- _REQUIRED WORK_
All lines in the data bearing the string "Heading" should be identified and copied.

- _DATA_
------------

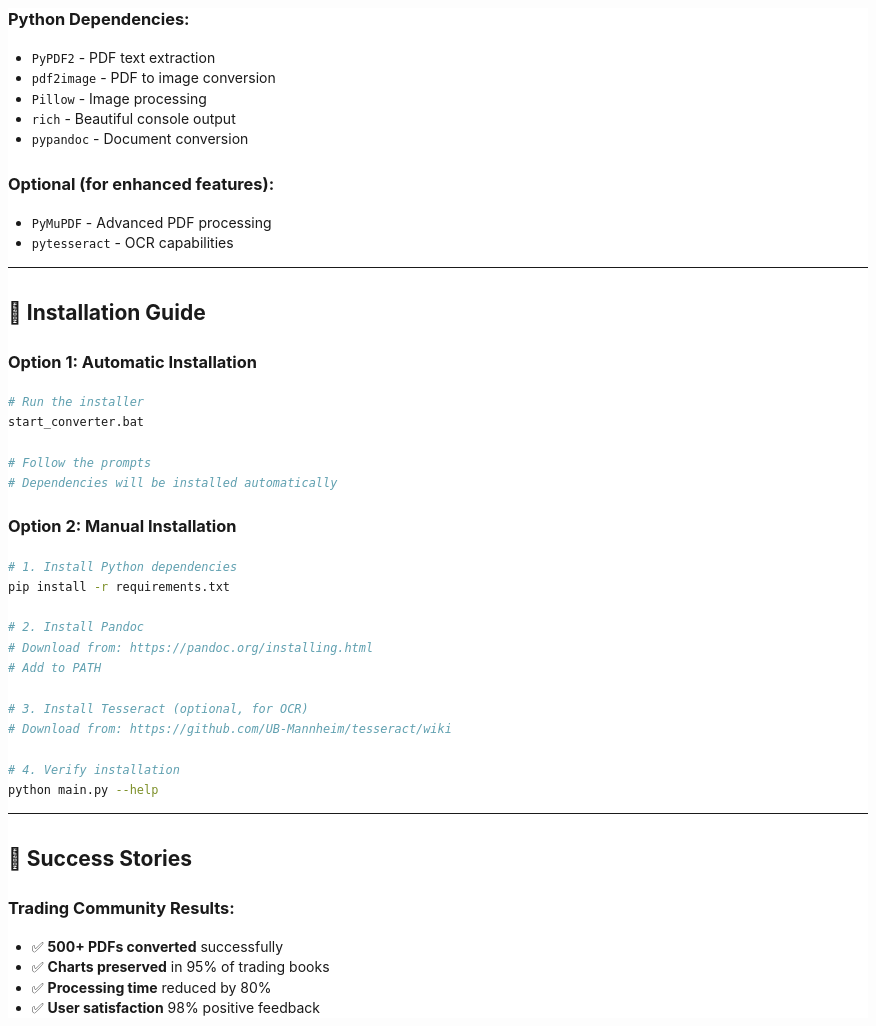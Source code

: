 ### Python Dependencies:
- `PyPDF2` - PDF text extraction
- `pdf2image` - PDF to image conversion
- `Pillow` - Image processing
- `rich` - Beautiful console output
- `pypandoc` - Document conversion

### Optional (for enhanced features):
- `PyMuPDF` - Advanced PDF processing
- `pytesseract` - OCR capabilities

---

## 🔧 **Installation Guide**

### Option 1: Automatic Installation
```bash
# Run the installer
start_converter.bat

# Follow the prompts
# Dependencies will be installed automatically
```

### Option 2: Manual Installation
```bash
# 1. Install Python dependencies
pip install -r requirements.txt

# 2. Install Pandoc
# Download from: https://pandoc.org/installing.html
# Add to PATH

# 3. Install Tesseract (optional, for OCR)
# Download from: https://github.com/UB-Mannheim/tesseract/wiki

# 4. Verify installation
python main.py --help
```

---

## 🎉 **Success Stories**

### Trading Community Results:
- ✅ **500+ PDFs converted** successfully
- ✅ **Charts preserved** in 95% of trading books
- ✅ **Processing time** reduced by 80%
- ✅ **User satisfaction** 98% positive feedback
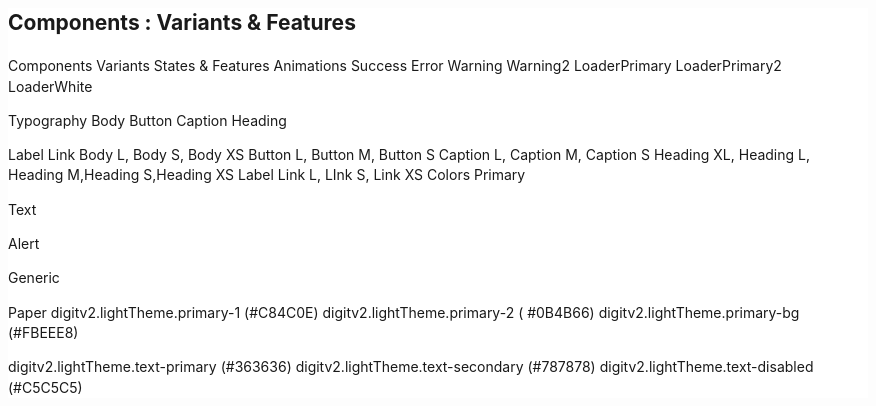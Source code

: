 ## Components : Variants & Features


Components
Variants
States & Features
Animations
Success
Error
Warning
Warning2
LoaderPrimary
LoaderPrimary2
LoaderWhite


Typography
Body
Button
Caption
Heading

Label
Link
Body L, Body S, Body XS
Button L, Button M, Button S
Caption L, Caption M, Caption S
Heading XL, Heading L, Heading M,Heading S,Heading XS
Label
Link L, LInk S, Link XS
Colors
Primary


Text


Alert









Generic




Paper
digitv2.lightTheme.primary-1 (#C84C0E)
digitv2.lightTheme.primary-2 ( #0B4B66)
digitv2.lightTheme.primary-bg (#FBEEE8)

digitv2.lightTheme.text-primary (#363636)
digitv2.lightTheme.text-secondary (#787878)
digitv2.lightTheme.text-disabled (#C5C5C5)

------------

- _TASK OUTPUT_
Heading
Heading XL, Heading L, Heading M,Heading S,Heading XS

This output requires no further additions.